Monday, December 20, 2010

My Stop With God

Ralph Waldo Emmerson once wrote, “If the stars should appear one night in a thousand years, how would men believe and adore, and preserve for many generations the remembrance of the city of God which had been shown.” I disagree. Man has been cursed with a short memory. I know because I am one.

Life has a certain way of taking something that is so clear in one moment and covering it up in the next. My problem is that the second I lose sight of it, I can’t remember what it was truly like or how to find it again. This is a struggle I face over and over again in my relationship with God. My walk with God can many times be better described as my stop with God. The relationship that defines my existence has a tendency to get lost in the midst of that very same existence. The world that I am forced to walk through leaves it’s grease and grime over the most fundamental part of my life. As I attempt to fix this problem I don’t struggle with complacency nearly as much as I struggle with my approach.

I get sick of the muck covering my heart so I try to wipe it away, but I only succeed in blurring what’s underneath even more. As I said before the problem was not a lack of effort, but a bad approach. I always tried to find my way back to the heart of God in my strength. I would study harder to try to understand Him more. (How foolish am I trying to understand a God I cannot even fully comprehend?) That inevitably fails. So I try to love people to make it back to God, but the motive of my heart is clear to Him and the immovable will not be so easily manipulated. In a last ditch effort I pout, hoping God will have pity on such a poor soul. The Father is far too great a parent to encourage good results from bad actions. The more I tried the more blurred it became.

After all of this a friend gave me the best advice I have heard in a long time. She said, “Maybe if you stop trying to analyze God, He could reveal Himself to you.” (Light bulb moment!) God is not a mystery to be solved. He is not a boss waiting for you to complete an assignment. He is not a Father who sacrifices the long term to satisfy the short term. He is God.

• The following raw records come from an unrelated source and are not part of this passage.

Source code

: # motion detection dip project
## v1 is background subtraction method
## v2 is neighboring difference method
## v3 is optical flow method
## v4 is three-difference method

I am going take that advice. I am going to seek Him just to be with Him. The bad news is I tried to fix it the only ways I knew how and learned I didn’t know how to fix it. But thanks to a friend, today I remembered the good news and that is that I don’t have to know how to fix it. I just have to remember to find the One who does.

Tuesday, December 7, 2010

The question

I love good questions. To me a good question is far better than a good answer. A good answer is like the route you take to work everyday. I t does not change much. But a good question is like the beginning of an uncharted path. You never know what amazing places it can take you.

This week my pastor asked his grandson Brady a question I had never thought to ask before. He asked him, “What do you think Jesus is thankful for?” Brady shouted, “Me!” without even thinking about it.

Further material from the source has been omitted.